### YOUR TASK
Output exactly the lines below, starting with the line that has "Feel free to explore" and going on through the line that has "with other departments.", both included, and no other lines.

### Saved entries
* * *

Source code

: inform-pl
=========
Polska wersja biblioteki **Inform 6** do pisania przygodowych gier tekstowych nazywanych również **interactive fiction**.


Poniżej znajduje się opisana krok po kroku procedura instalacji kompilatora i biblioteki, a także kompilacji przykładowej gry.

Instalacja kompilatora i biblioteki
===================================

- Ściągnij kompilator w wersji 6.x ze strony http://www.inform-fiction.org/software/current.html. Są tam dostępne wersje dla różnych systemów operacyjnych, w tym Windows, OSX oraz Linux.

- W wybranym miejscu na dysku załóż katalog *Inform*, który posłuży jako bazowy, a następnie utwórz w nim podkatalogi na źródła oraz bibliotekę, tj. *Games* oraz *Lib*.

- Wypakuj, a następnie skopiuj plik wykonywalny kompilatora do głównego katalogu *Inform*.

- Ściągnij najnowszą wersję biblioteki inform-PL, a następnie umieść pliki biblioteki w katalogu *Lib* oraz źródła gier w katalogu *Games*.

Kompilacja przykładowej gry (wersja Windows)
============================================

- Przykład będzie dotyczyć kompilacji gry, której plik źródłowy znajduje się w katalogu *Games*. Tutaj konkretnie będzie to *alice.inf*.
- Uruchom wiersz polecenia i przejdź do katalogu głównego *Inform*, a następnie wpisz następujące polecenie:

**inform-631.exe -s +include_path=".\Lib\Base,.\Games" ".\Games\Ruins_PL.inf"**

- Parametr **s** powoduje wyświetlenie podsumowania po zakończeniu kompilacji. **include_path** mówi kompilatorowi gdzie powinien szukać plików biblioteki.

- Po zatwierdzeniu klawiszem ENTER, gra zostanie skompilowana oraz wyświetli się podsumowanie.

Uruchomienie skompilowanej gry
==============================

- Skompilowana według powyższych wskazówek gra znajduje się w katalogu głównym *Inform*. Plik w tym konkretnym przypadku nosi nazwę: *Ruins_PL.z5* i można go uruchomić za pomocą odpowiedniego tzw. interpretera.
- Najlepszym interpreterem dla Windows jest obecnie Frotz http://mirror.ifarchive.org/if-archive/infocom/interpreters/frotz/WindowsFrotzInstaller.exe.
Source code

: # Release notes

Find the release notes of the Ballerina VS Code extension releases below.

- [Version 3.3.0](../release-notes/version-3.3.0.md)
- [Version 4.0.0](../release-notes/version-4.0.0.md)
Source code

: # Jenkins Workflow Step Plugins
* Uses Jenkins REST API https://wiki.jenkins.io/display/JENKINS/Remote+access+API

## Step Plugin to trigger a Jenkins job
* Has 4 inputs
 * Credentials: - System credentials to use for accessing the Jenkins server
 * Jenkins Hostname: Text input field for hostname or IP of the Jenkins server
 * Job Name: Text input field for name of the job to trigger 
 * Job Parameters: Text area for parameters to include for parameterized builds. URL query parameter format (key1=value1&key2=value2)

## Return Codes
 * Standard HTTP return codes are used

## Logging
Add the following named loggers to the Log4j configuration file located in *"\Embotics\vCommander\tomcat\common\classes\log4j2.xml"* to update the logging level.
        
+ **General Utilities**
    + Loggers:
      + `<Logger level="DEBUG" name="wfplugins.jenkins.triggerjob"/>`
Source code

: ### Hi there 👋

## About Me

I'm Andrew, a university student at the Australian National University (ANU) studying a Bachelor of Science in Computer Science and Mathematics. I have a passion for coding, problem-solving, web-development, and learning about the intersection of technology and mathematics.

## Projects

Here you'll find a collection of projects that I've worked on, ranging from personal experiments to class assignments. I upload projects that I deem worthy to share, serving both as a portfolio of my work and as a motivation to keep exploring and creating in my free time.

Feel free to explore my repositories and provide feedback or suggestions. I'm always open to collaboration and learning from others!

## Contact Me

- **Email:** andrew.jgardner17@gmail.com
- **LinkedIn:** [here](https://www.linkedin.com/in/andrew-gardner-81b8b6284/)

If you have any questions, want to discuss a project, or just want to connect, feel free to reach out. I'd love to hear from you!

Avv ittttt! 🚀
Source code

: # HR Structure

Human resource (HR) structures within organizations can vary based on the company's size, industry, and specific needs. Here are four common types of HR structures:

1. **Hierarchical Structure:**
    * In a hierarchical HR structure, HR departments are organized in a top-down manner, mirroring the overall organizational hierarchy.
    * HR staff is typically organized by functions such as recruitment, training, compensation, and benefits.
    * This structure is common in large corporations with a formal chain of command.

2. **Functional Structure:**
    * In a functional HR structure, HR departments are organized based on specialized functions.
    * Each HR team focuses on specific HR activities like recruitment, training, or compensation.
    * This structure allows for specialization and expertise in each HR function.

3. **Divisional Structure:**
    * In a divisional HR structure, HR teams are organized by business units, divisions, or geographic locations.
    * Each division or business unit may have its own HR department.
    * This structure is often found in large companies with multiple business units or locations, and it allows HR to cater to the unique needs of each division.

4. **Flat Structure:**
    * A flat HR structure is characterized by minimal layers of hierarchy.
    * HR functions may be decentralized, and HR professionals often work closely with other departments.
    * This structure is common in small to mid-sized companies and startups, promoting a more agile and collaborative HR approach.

* * *

### PROBLEM SOLUTION
Feel free to explore my repositories and provide feedback or suggestions. I'm always open to collaboration and learning from others!

## Contact Me

- **Email:** andrew.jgardner17@gmail.com
- **LinkedIn:** [here](https://www.linkedin.com/in/andrew-gardner-81b8b6284/)

If you have any questions, want to discuss a project, or just want to connect, feel free to reach out. I'd love to hear from you!

Avv ittttt! 🚀
Source code

: # HR Structure

Human resource (HR) structures within organizations can vary based on the company's size, industry, and specific needs. Here are four common types of HR structures:

1. **Hierarchical Structure:**
    * In a hierarchical HR structure, HR departments are organized in a top-down manner, mirroring the overall organizational hierarchy.
    * HR staff is typically organized by functions such as recruitment, training, compensation, and benefits.
    * This structure is common in large corporations with a formal chain of command.

2. **Functional Structure:**
    * In a functional HR structure, HR departments are organized based on specialized functions.
    * Each HR team focuses on specific HR activities like recruitment, training, or compensation.
    * This structure allows for specialization and expertise in each HR function.

3. **Divisional Structure:**
    * In a divisional HR structure, HR teams are organized by business units, divisions, or geographic locations.
    * Each division or business unit may have its own HR department.
    * This structure is often found in large companies with multiple business units or locations, and it allows HR to cater to the unique needs of each division.

4. **Flat Structure:**
    * A flat HR structure is characterized by minimal layers of hierarchy.
    * HR functions may be decentralized, and HR professionals often work closely with other departments.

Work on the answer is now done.